While my co-moderators and I got a fabulous multi-month crash-course on a wide range of topics, none of these forums had 100% attendance by candidates, and most had less than 50% even in the crowded pre-primary phase of the campaign. Ex-Gov. Andrew Cuomo made a point of never appearing on the same stage as his opponents, and Assemblyman Zohran Mamdani began telling forum sponsors that he wouldn’t show up unless Cuomo did. That kind of gamesmanship cheated all of us — the public, the press and the candidates — out of a chance to focus attention and analysis on municipal problems that require more than slogans, quips and talking points.

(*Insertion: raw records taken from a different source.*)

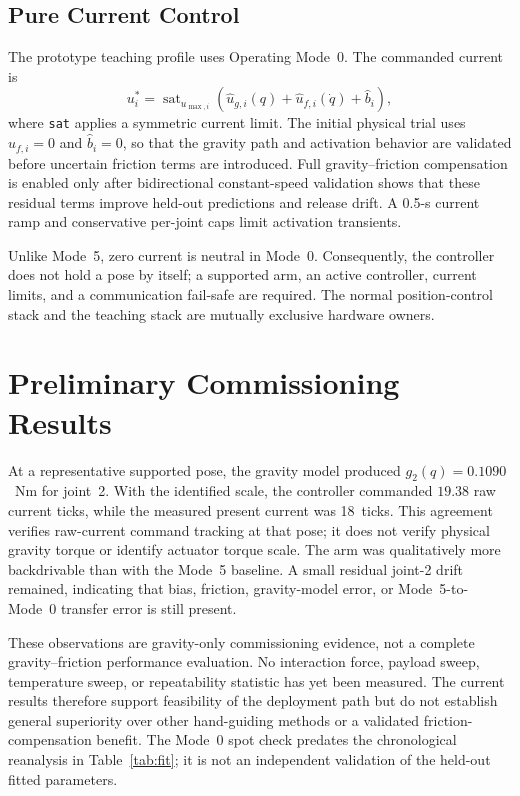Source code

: \documentclass[conference]{IEEEtran}
\begin{document}
\subsection{Pure Current Control}
The prototype teaching profile uses Operating Mode~0. The commanded current is
\begin{equation}
 u_i^{*}=\operatorname{sat}_{u_{\max,i}}
 \left(\hat u_{g,i}(q)+\hat u_{f,i}(\dot{q})+\hat b_i\right),
 \label{eq:command}
\end{equation}
where \texttt{sat} applies a symmetric current limit. The initial physical
trial uses $\hat u_{f,i}=0$ and $\hat b_i=0$, so that the gravity path and
activation behavior are validated before uncertain friction terms are
introduced. Full gravity--friction compensation is enabled only after
bidirectional constant-speed validation shows that these residual terms improve
held-out predictions and release drift. A 0.5-s current ramp and conservative
per-joint caps limit activation transients.

Unlike Mode~5, zero current is neutral in Mode~0. Consequently, the controller
does not hold a pose by itself; a supported arm, an active controller, current
limits, and a communication fail-safe are required. The normal position-control
stack and the teaching stack are mutually exclusive hardware owners.

\section{Preliminary Commissioning Results}
\label{sec:commissioning}
At a representative supported pose, the gravity model produced
$g_2(q)=0.1090$~Nm for joint~2. With the identified scale, the controller
commanded $19.38$ raw current ticks, while the measured present current was
18~ticks. This agreement verifies raw-current command tracking at that pose; it
does not verify physical gravity torque or identify actuator torque scale. The
arm was qualitatively more backdrivable than with the Mode~5 baseline. A small
residual joint-2 drift remained, indicating that bias, friction, gravity-model
error, or Mode~5-to-Mode~0 transfer error is still present.

These observations are gravity-only commissioning evidence, not a complete
gravity--friction performance evaluation. No interaction force, payload sweep,
temperature sweep, or repeatability statistic has yet been measured. The
current results therefore support feasibility of the deployment path but do not
establish general superiority over other hand-guiding methods or a validated
friction-compensation benefit. The Mode~0 spot check predates the chronological
reanalysis in Table~\ref{tab:fit}; it is not an independent validation of the
held-out fitted parameters.
\end{document}
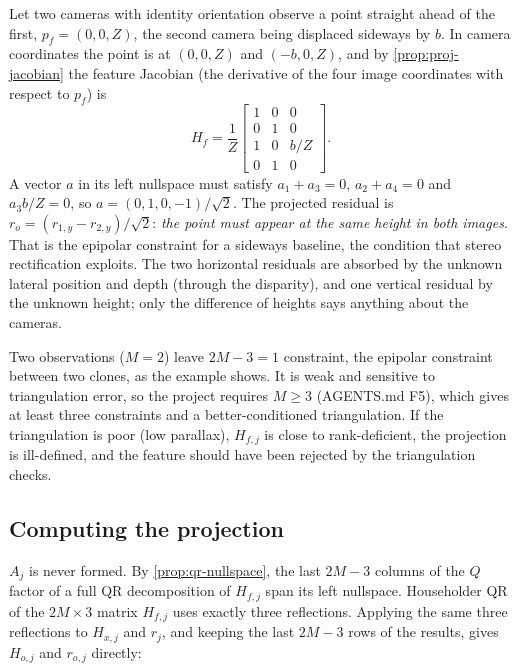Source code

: \begin{worked}
Let two cameras with identity orientation observe a point straight ahead of the first, $p_f = (0, 0, Z)$, the second camera being displaced sideways by $b$. In
camera coordinates the point is at $(0, 0, Z)$ and $(-b, 0, Z)$, and by \cref{prop:proj-jacobian} the feature Jacobian (the derivative of the four image coordinates with
respect to $p_f$) is
\begin{equation*}
  H_f = \frac1Z\begin{bmatrix} 1 & 0 & 0 \\ 0 & 1 & 0 \\ 1 & 0 & b/Z \\ 0 & 1 & 0 \end{bmatrix}.
\end{equation*}
A vector $a$ in its left nullspace must satisfy $a_1 + a_3 = 0$, $a_2 + a_4 = 0$ and $a_3b/Z = 0$, so $a = (0, 1, 0, -1)/\sqrt2$. The projected residual is
$r_o = (r_{1,y} - r_{2,y})/\sqrt2$: \emph{the point must appear at the same height in both images}. That is the epipolar constraint for a sideways baseline, the condition that
stereo rectification exploits. The two horizontal residuals are absorbed by the unknown lateral position and depth (through the disparity), and one vertical
residual by the unknown height; only the difference of heights says anything about the cameras.
\end{worked}

\begin{remark}
Two observations ($M = 2$) leave $2M - 3 = 1$ constraint, the epipolar constraint between two clones, as the example shows. It is weak and
sensitive to triangulation error, so the project requires $M \ge 3$ (AGENTS.md F5), which gives at least three constraints and
a better-conditioned triangulation. If the triangulation is poor (low parallax), $H_{f,j}$ is close to rank-deficient, the
projection is ill-defined, and the feature should have been rejected by the triangulation checks.
\end{remark}

\subsection{Computing the projection}

$A_j$ is never formed. By \cref{prop:qr-nullspace}, the last $2M - 3$ columns of the $Q$ factor of a full QR decomposition of $H_{f,j}$
span its left nullspace. Householder QR of the $2M\times3$ matrix $H_{f,j}$ uses exactly three reflections. Applying the same three
reflections to $H_{x,j}$ and $r_j$, and keeping the last $2M - 3$ rows of the results, gives $H_{o,j}$ and $r_{o,j}$ directly:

The law that makes debate attendance mandatory for recipients of matching funds should be updated to require more debates. The Campaign Finance Board has delivered matching funds on 13 different dates this election cycle; that should translate into at least five additional mandatory forums, awarded to media sponsors the same way the big debates are. Each could be dedicated to one of the Big Five subjects, so we could hold separate discussions about housing, public safety, schools, jobs and transit.
So far this cycle, more than $48 million in public funds has been paid out to candidates for mayor, some of whom have barely shown their faces outside of controlled, limited appearances and paid advertisements. We can and should demand more for our money.